Y fue un milagro, y los sociólogos dijeron que la sociedad española había barrido todas las teorías sociológicas sobre la crisis, porque subía la tasa de paro y el país seguía en paz, y la convivencia era bastante armoniosa, y la gente subsistía… Y cuando llegó el momento de decir por qué, pues “las ciencias sociales” siempre explican a posteriori sus fallos en la previsión, concluyeron, “han sido las familias quienes más se han sacrificado y las que han afrontado como una piña esas situaciones imposibles por inhumanas”. Bueno, sería fácil para mí entrar por el camino del valor de la familia ayer, hoy y siempre, pero no es ése el tema.

Ahora toca reconocer que el paro es el primer problema social.
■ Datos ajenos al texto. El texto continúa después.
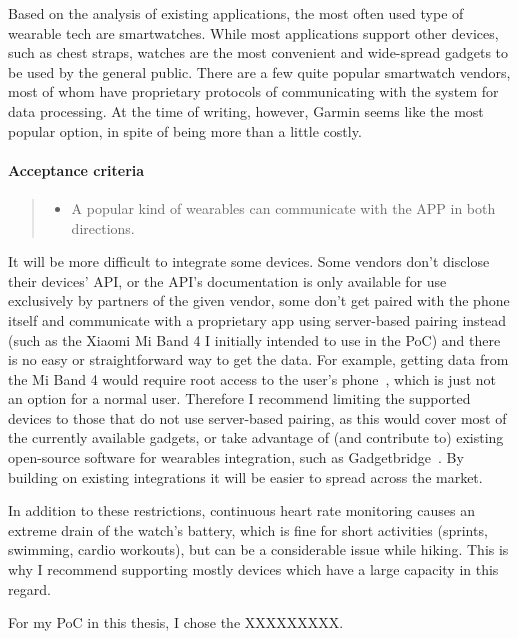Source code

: Based on the analysis of existing applications, the most often used type of wearable tech are smartwatches.
While most applications support other devices, such as chest straps, watches are the most convenient and wide-spread gadgets to be used by the general public.
There are a few quite popular smartwatch vendors, most of whom have proprietary protocols of communicating with the system for data processing.
At the time of writing, however, Garmin seems like the most popular option, in spite of being more than a little costly.


\paragraph*{Acceptance criteria}
\begin{quote}
\begin{itemize}
    \item A popular kind of wearables can communicate with the APP in both directions.
\end{itemize}
\end{quote}

It will be more difficult to integrate some devices.
Some vendors don't disclose their devices' API, or the API's documentation is only available for use exclusively by partners of the given vendor,
some don't get paired with the phone itself and communicate with a proprietary app using server-based pairing instead (such as the Xiaomi Mi Band 4 I initially intended to use in the PoC) and there is no easy or straightforward way to get the data.
For example, getting data from the Mi Band 4 would require root access to the user's phone~\cite{miband4-server-based}, which is just not an option for a normal user.
Therefore I recommend limiting the supported devices to those that do not use server-based pairing, as this would cover most of the currently available gadgets,
or take advantage of (and contribute to) existing open-source software for wearables integration, such as Gadgetbridge~\cite{Gadgetbridge}.
By building on existing integrations it will be easier to spread across the market.

In addition to these restrictions, continuous heart rate monitoring causes an extreme drain of the watch's battery, which is fine for short activities (sprints, swimming, cardio workouts), but can be a considerable issue while hiking.
This is why I recommend supporting mostly devices which have a large capacity in this regard.

For my PoC in this thesis, I chose the XXXXXXXXX.


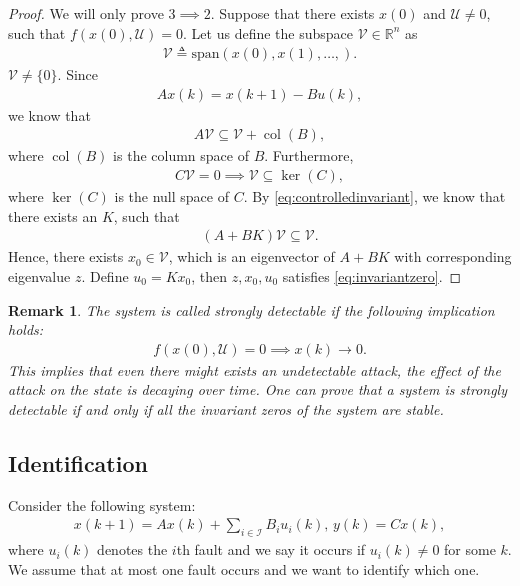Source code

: \documentclass{article}
\newtheorem{remark}{Remark}
\renewcommand{\u}{{\mathcal U}}
\DeclareMathOperator{\col}{col}
\begin{document}
\begin{proof}
  We will only prove $3\implies 2$. Suppose that there exists $x(0)$ and $\u\neq 0$, such that $f(x(0),\u) = 0$. Let us define the subspace $\mathcal V\in \mathbb R^n$ as
  \begin{align*}
    \mathcal V \triangleq \text{span}(x(0),x(1),\dots,).
  \end{align*}
  $\mathcal V \neq \{0\}$. Since 
  \begin{align*}
   Ax(k) = x(k+1) -  B u(k),
  \end{align*}
 we know that
 \begin{align}
  A\mathcal V \subseteq \mathcal V + \col(B) ,
  \label{eq:controlledinvariant}
 \end{align}
 where $\col(B)$ is the column space of $B$. Furthermore,
 \begin{align*}
  C\mathcal V = 0 \implies \mathcal V\subseteq \ker(C), 
 \end{align*}
 where $\ker(C)$ is the null space of $C$. By \eqref{eq:controlledinvariant}, we know that there exists an $K$, such that
 \begin{align*}
  (A+BK)\mathcal V \subseteq \mathcal V.
 \end{align*}
 Hence, there exists $x_0 \in \mathcal V$, which is an eigenvector of $A+BK$ with corresponding eigenvalue $z$. Define $u_0 = Kx_0$, then $z,x_0,u_0$ satisfies \eqref{eq:invariantzero}.
\end{proof}

\begin{remark}
  The system is called strongly detectable if the following implication holds:
  \begin{align*}
   f(x(0),\u) = 0\implies x(k)\rightarrow 0. 
  \end{align*}
  This implies that even there might exists an undetectable attack, the effect of the attack on the state is decaying over time. One can prove that a system is strongly detectable if and only if all the invariant zeros of the system are stable.
\end{remark}

\subsection{Identification}
Consider the following system:
\begin{align}
  x(k+1) = A x(k) + \sum_{i\in \mathcal I}B_i u_i(k),\, y(k) = C x(k),
  \label{eq:ltisystem2}
\end{align}
where $u_i(k)$ denotes the $i$th fault and we say it occurs if $u_i(k)\neq 0$ for some $k$. We assume that at most one fault occurs and we want to identify which one.
\end{document}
Cuando te toca, realmente te das cuenta de que todo queda patas arriba. No tienes ánimo ni para cuestiones morales de detalle ni teológicas. Si hay una familia de por medio, y llega la escasez, la incertidumbre de “¿y mañana qué?, entonces los debates políticos e ideológicos te suenan a “chino”, ofensivos casi, enredos entre gente que tiene resuelto el día a día de su subsistencia y la de los suyos, incluso con holgura, y por tanto se ocupa de otras cosas con descaro, con distancia, con interés.

No digo que ya no interese nada más. Dios me libre. Pero sí quiero exagerar, para que no nos despistemos hábilmente. A menudo, hay debates importantes, muy importantes incluso, pero no urgentes, no imperiosamente vitales para los sectores más débiles, peor situados, desplazados, amenazados de exclusión, excluidos por fin, y olvidados o silenciados. Toda una relación de situaciones humanas que hay que acoger como prioridad de la caridad y la fe de la Iglesia antes de que suceda.

Porque esta vez estamos más preparados, sabemos mejor cómo suceden las cosas, conocemos a quiénes debemos exigir y qué les podemos pedir política y económicamente. Cuando escucho en la radio, estos días, que la gente califica de “drama” si no puede permitirse las vacaciones que había previsto o soñado, me quedo impertérrito. Bueno, todo eso cabe como problema en un dedal. Pero si alguien dice, “me he quedado sin empleo y no encuentro otro, y mis niños esperan en casa”, atención han sonado todas las alarmas.

Sabemos de esto y vamos a ponernos en marcha ya. Confío en las Cáritas, y confío en otras instituciones de la Iglesia, para que inicien ya una palabra y una acción de denuncia, primero, y de movilización de activos, porque ya está aquí, a las puertas de las Iglesias y de “El Corte Inglés”, está aquí el paro y esto son personas con dificultades y necesidades extremas, de las que crean obligaciones morales y políticas irrenunciables. ¡Y claro está, no va a ser “El Corte Inglés”, quien las va a atender y denunciar su situación! Hablamos ya de derechos humanos fundamentales y aquí no caben componendas. Son las personas y familias sin empleo e ingresos. Pronto va a suceder. Está sucediendo poco a poco. Es ya el momento del Evangelio de los parados y olvidados, aunque sea verano, ¡ya está aquí!